▽

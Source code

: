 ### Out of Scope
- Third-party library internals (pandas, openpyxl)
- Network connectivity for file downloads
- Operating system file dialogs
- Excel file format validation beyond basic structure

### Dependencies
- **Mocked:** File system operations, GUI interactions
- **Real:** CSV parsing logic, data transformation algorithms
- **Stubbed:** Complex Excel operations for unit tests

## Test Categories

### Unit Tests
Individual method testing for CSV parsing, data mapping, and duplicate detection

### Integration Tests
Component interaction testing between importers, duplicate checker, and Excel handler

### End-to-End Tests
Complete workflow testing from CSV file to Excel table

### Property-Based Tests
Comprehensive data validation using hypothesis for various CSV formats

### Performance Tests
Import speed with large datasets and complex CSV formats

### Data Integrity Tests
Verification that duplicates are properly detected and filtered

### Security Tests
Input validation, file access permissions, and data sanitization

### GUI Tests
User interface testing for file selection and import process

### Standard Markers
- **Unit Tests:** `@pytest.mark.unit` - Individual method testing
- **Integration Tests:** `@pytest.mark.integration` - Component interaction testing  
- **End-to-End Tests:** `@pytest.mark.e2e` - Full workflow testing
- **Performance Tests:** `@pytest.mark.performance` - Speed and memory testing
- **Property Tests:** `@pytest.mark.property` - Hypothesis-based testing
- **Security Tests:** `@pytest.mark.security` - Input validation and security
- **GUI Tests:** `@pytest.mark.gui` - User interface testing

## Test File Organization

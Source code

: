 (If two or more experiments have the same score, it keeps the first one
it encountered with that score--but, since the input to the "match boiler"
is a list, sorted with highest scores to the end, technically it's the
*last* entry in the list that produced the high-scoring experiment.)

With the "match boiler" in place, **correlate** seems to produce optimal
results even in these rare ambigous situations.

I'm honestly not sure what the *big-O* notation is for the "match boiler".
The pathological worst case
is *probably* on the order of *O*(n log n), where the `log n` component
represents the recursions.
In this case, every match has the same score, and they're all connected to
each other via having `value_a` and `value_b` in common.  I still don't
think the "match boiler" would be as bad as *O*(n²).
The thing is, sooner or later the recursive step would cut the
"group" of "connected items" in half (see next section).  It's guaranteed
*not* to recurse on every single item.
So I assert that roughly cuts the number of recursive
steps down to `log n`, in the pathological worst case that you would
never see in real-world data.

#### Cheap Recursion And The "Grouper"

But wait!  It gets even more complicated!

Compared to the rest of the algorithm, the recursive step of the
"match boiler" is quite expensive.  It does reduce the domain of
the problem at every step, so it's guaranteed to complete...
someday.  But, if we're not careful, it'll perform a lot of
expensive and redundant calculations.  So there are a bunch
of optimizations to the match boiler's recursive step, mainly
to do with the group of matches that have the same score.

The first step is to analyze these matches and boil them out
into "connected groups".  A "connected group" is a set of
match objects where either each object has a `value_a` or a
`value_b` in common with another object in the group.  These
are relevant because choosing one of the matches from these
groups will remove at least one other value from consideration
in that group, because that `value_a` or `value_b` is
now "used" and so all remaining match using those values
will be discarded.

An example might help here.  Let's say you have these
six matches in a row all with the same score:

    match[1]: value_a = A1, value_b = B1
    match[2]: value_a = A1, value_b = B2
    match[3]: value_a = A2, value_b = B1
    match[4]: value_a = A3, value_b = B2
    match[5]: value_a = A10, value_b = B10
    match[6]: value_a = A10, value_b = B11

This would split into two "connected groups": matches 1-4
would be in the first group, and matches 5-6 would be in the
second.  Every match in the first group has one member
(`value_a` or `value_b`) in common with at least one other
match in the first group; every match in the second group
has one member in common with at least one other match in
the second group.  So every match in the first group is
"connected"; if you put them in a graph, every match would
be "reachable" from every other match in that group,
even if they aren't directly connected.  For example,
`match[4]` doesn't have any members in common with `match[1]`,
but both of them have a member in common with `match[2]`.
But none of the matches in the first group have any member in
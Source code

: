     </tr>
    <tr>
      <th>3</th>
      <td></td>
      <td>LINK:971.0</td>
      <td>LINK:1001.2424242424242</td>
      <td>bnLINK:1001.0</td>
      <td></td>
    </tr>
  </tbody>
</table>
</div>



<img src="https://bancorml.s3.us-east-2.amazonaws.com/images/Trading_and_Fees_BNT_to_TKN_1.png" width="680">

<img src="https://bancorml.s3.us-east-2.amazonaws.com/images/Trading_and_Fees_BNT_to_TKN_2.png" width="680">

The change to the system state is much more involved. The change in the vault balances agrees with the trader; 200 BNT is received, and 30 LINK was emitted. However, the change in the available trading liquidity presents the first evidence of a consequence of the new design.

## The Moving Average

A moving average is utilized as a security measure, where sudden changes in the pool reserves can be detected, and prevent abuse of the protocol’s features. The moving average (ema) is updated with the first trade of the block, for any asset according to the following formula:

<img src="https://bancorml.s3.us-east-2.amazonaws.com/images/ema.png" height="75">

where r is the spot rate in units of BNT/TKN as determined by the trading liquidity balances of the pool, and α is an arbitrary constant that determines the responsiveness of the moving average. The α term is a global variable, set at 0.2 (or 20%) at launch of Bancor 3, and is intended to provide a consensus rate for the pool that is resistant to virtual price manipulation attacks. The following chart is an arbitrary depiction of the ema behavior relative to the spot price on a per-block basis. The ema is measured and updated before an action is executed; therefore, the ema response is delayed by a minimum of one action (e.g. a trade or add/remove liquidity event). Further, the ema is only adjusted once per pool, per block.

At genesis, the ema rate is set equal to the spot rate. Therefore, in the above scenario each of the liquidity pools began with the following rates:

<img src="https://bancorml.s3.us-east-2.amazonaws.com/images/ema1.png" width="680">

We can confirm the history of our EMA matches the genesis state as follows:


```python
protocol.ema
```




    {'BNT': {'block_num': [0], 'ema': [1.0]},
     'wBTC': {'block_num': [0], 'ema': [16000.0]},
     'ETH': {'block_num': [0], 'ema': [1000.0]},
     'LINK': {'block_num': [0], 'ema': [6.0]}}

△

DESCRIPTION OF THE TASK: Output exactly the lines of the material above from the one containing "would be in the first" up to and including the one containing "<td>LINK:971.0</td>".

OUTPUT FOR THIS EXERCISE:
would be in the first group, and matches 5-6 would be in the
second.  Every match in the first group has one member
(`value_a` or `value_b`) in common with at least one other
match in the first group; every match in the second group
has one member in common with at least one other match in
the second group.  So every match in the first group is
"connected"; if you put them in a graph, every match would
be "reachable" from every other match in that group,
even if they aren't directly connected.  For example,
`match[4]` doesn't have any members in common with `match[1]`,
but both of them have a member in common with `match[2]`.
But none of the matches in the first group have any member in
Source code

:     </tr>
    <tr>
      <th>3</th>
      <td></td>
      <td>LINK:971.0</td>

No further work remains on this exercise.